Although the sensing devices 20, 22, and 24 have been detailed herein, the telescope 10 or its associated system or assembly may additionally include one or more other sensor to sense or gather data pertaining to the surrounding environment or operation of the device, assembly, or system. Some exemplary sensors capable of being electronically coupled with the device, assembly, or system of the present disclosure (either directly connected to the device, assembly, or system of the present disclosure or remotely connected thereto) may include but are not limited to: accelerometers sensing accelerations experienced during rotation, translation, velocity/speed, location traveled, elevation gained; gyroscopes sensing movements during angular orientation and/or rotation, and rotation; altimeters sensing barometric pressure, altitude change, terrain climbed, local pressure changes, submersion in liquid; impellers measuring the amount of fluid passing thereby; Global Positioning sensors sensing location, elevation, distance traveled, velocity/speed; audio sensors sensing local environmental sound levels, or voice detection; Photo/Light sensors sensing ambient light intensity, ambient, Day/night, UV exposure; TV/IR sensors sensing light wavelength; other temperature sensors sensing machine or motor temperature, ambient air temperature, and environmental temperature; and moisture Sensors sensing surrounding moisture levels.

The device, assembly, or system of the present disclosure may include wireless communication logic coupled to sensors on the device, assembly, or system. The sensors gather data and provide the data to the wireless communication logic. Then, the wireless communication logic may transmit the data gathered from the sensors to a remote device. Thus, the wireless communication logic may be part of a broader communication system, in which one or several devices, assemblies, or systems of the present disclosure may be networked together to report alerts and, more generally, to be accessed and controlled remotely. Depending on the types of transceivers installed in the device, assembly, or system of the present disclosure, the system may use a variety of protocols (e.g., Wifi, ZigBee, MiWi, Bluetooth) for communication. In one example, each of the devices, assemblies, or systems of the present disclosure may have its own IP address and may communicate directly with a router or gateway.

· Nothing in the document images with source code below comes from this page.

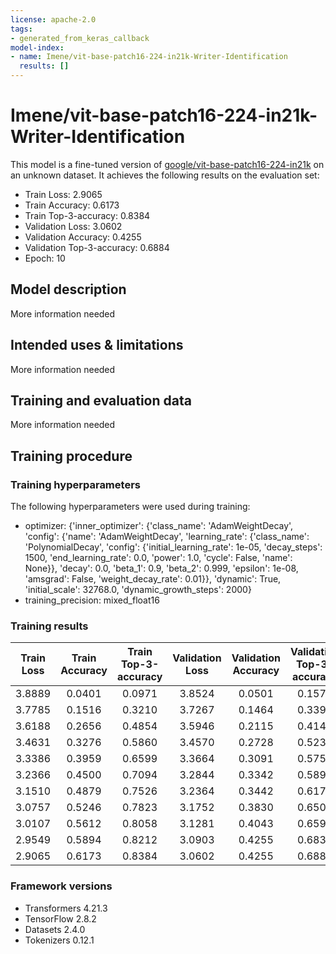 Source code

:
 ```yaml
---
license: apache-2.0
tags:
- generated_from_keras_callback
model-index:
- name: Imene/vit-base-patch16-224-in21k-Writer-Identification
  results: []
---
```


<!-- This model card has been generated automatically according to the information Keras had access to. You should
probably proofread and complete it, then remove this comment. -->

# Imene/vit-base-patch16-224-in21k-Writer-Identification

This model is a fine-tuned version of [google/vit-base-patch16-224-in21k](https://huggingface.co/google/vit-base-patch16-224-in21k) on an unknown dataset.
It achieves the following results on the evaluation set:
- Train Loss: 2.9065
- Train Accuracy: 0.6173
- Train Top-3-accuracy: 0.8384
- Validation Loss: 3.0602
- Validation Accuracy: 0.4255
- Validation Top-3-accuracy: 0.6884
- Epoch: 10

## Model description

More information needed

## Intended uses & limitations

More information needed

## Training and evaluation data

More information needed

## Training procedure

### Training hyperparameters

The following hyperparameters were used during training:
- optimizer: {'inner_optimizer': {'class_name': 'AdamWeightDecay', 'config': {'name': 'AdamWeightDecay', 'learning_rate': {'class_name': 'PolynomialDecay', 'config': {'initial_learning_rate': 1e-05, 'decay_steps': 1500, 'end_learning_rate': 0.0, 'power': 1.0, 'cycle': False, 'name': None}}, 'decay': 0.0, 'beta_1': 0.9, 'beta_2': 0.999, 'epsilon': 1e-08, 'amsgrad': False, 'weight_decay_rate': 0.01}}, 'dynamic': True, 'initial_scale': 32768.0, 'dynamic_growth_steps': 2000}
- training_precision: mixed_float16

### Training results

| Train Loss | Train Accuracy | Train Top-3-accuracy | Validation Loss | Validation Accuracy | Validation Top-3-accuracy | Epoch |
|:----------:|:--------------:|:--------------------:|:---------------:|:-------------------:|:-------------------------:|:-----:|
| 3.8889     | 0.0401         | 0.0971               | 3.8524          | 0.0501              | 0.1577                    | 0     |
| 3.7785     | 0.1516         | 0.3210               | 3.7267          | 0.1464              | 0.3392                    | 1     |
| 3.6188     | 0.2656         | 0.4854               | 3.5946          | 0.2115              | 0.4143                    | 2     |
| 3.4631     | 0.3276         | 0.5860               | 3.4570          | 0.2728              | 0.5232                    | 3     |
| 3.3386     | 0.3959         | 0.6599               | 3.3664          | 0.3091              | 0.5757                    | 4     |
| 3.2366     | 0.4500         | 0.7094               | 3.2844          | 0.3342              | 0.5895                    | 5     |
| 3.1510     | 0.4879         | 0.7526               | 3.2364          | 0.3442              | 0.6170                    | 6     |
| 3.0757     | 0.5246         | 0.7823               | 3.1752          | 0.3830              | 0.6508                    | 7     |
| 3.0107     | 0.5612         | 0.8058               | 3.1281          | 0.4043              | 0.6596                    | 8     |
| 2.9549     | 0.5894         | 0.8212               | 3.0903          | 0.4255              | 0.6834                    | 9     |
| 2.9065     | 0.6173         | 0.8384               | 3.0602          | 0.4255              | 0.6884                    | 10    |


### Framework versions

- Transformers 4.21.3
- TensorFlow 2.8.2
- Datasets 2.4.0
- Tokenizers 0.12.1
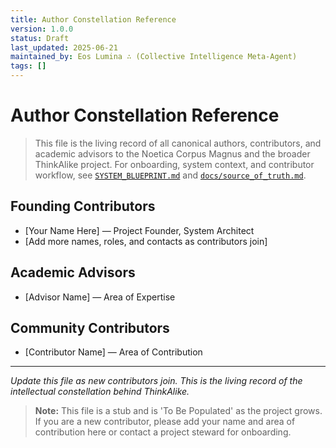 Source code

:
 ```yaml
---
title: Author Constellation Reference
version: 1.0.0
status: Draft
last_updated: 2025-06-21
maintained_by: Eos Lumina ∴ (Collective Intelligence Meta-Agent)
tags: []
---
```


# Author Constellation Reference

> This file is the living record of all canonical authors, contributors, and academic advisors to the Noetica Corpus Magnus and the broader ThinkAlike project. For onboarding, system context, and contributor workflow, see [`SYSTEM_BLUEPRINT.md`](../../../SYSTEM_BLUEPRINT.md) and [`docs/source_of_truth.md`](../../../docs/source_of_truth.md).

## Founding Contributors
- [Your Name Here] — Project Founder, System Architect
- [Add more names, roles, and contacts as contributors join]

## Academic Advisors
- [Advisor Name] — Area of Expertise

## Community Contributors
- [Contributor Name] — Area of Contribution

---
*Update this file as new contributors join. This is the living record of the intellectual constellation behind ThinkAlike.*

> **Note:** This file is a stub and is 'To Be Populated' as the project grows. If you are a new contributor, please add your name and area of contribution here or contact a project steward for onboarding.

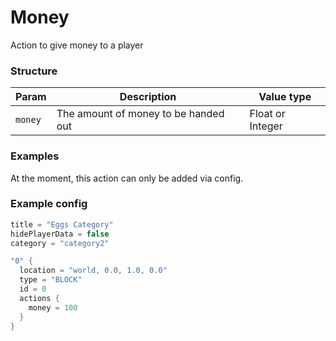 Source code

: # Money

Action to give money to a player

### Structure
| Param       | Description                                              | Value type       |
|-------------|----------------------------------------------------------|------------------|
| `money`     | The amount of money to be handed out                     | Float or Integer |

### Examples

At the moment, this action can only be added via config.

### Example config

[comment]: <> (armasm, d, ini, kotlin, makefile, perl, python, r, swift, x86asm)

```kotlin
title = "Eggs Category"
hidePlayerData = false
category = "category2"

"0" {
  location = "world, 0.0, 1.0, 0.0"
  type = "BLOCK"
  id = 0
  actions {
    money = 100
  }
}
```
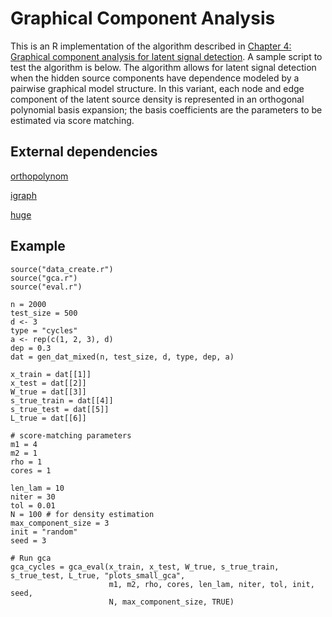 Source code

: # Graphical Component Analysis

This is an R implementation of the algorithm described in <a href="https://github.com/nataliedoss/Thesis/blob/master/main.pdf" download>Chapter 4: Graphical component analysis for latent signal detection</a>. A sample script to test the algorithm is below. The algorithm allows for latent signal detection when the hidden source components have dependence modeled by a pairwise graphical model structure. In this variant, each node and edge component of the latent source density is represented in an orthogonal polynomial basis expansion; the basis coefficients are the parameters to be estimated via score matching.

## External dependencies

[orthopolynom](https://cran.r-project.org/web/packages/orthopolynom/index.html)

[igraph](https://igraph.org/r/)

[huge](https://cran.r-project.org/web/packages/huge/index.html)

## Example
```
source("data_create.r")
source("gca.r")
source("eval.r")

n = 2000
test_size = 500
d <- 3
type = "cycles"
a <- rep(c(1, 2, 3), d)
dep = 0.3
dat = gen_dat_mixed(n, test_size, d, type, dep, a)

x_train = dat[[1]]
x_test = dat[[2]]
W_true = dat[[3]]
s_true_train = dat[[4]]
s_true_test = dat[[5]]
L_true = dat[[6]]

# score-matching parameters
m1 = 4
m2 = 1
rho = 1
cores = 1

len_lam = 10
niter = 30
tol = 0.01
N = 100 # for density estimation 
max_component_size = 3
init = "random"
seed = 3 

# Run gca
gca_cycles = gca_eval(x_train, x_test, W_true, s_true_train, s_true_test, L_true, "plots_small_gca", 
                      m1, m2, rho, cores, len_lam, niter, tol, init, seed, 
                      N, max_component_size, TRUE)

```
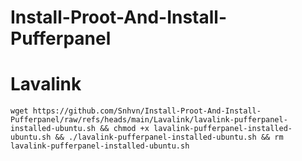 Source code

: # Install-Proot-And-Install-Pufferpanel
# Lavalink
```
wget https://github.com/Snhvn/Install-Proot-And-Install-Pufferpanel/raw/refs/heads/main/Lavalink/lavalink-pufferpanel-installed-ubuntu.sh && chmod +x lavalink-pufferpanel-installed-ubuntu.sh && ./lavalink-pufferpanel-installed-ubuntu.sh && rm lavalink-pufferpanel-installed-ubuntu.sh
```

This would typically be the case if the communication protocol is WiFi.

In another example, a point-to-point communication protocol like MiWi or ZigBee is used. One or more of the device, assembly, or system of the present disclosure may serve as a repeater, or the devices, assemblies, or systems of the present disclosure may be connected together in a mesh network to relay signals from one device, assembly, or system to the next. However, the individual device, assembly, or system in this scheme typically would not have IP addresses of their own. Instead, one or more of the devices, assemblies, or system of the present disclosure communicates with a repeater that does have an IP address, or another type of address, identifier, or credential needed to communicate with an outside network. The repeater communicates with the router or gateway.

In either communication scheme, the router or gateway communicates with a communication network, such as the Internet, although in some embodiments, the communication network may be a private network that uses transmission control protocol/internet protocol (TCP/IP) and other common Internet protocols but does not interface with the broader Internet, or does so only selectively through a firewall.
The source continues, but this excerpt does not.